● **WHAT THE EXERCISE ASKS**
What you return should be each line of the data containing the string "Teacher".

[Stored dataset items]
..........

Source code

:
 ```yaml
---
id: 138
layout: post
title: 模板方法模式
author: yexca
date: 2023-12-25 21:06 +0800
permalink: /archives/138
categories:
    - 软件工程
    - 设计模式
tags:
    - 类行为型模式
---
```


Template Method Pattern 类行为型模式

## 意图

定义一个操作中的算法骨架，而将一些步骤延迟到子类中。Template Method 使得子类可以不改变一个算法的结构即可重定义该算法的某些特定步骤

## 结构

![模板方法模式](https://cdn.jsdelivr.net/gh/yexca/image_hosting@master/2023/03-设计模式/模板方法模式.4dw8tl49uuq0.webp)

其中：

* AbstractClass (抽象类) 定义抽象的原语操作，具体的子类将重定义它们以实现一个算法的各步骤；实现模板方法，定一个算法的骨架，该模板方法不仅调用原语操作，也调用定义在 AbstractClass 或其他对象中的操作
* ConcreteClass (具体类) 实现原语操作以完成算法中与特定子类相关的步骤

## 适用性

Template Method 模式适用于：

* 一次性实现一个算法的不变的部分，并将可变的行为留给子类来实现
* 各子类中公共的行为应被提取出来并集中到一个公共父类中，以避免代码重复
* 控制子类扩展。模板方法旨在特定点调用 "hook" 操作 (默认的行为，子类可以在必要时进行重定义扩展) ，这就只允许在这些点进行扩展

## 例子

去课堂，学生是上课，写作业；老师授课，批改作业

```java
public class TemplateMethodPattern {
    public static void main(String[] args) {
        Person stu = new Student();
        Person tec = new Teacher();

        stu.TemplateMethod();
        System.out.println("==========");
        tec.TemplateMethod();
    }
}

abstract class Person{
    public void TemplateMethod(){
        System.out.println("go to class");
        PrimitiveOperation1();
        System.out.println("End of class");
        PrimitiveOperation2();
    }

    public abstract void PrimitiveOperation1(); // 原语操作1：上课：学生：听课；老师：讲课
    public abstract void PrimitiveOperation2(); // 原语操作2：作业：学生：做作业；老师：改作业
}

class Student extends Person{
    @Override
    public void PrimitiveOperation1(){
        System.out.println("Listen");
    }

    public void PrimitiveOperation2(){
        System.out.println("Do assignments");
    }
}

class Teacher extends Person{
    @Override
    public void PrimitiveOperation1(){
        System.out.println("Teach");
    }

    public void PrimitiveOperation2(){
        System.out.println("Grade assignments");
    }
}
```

..........

● **TASK SOLUTION**
        Person tec = new Teacher();
class Teacher extends Person{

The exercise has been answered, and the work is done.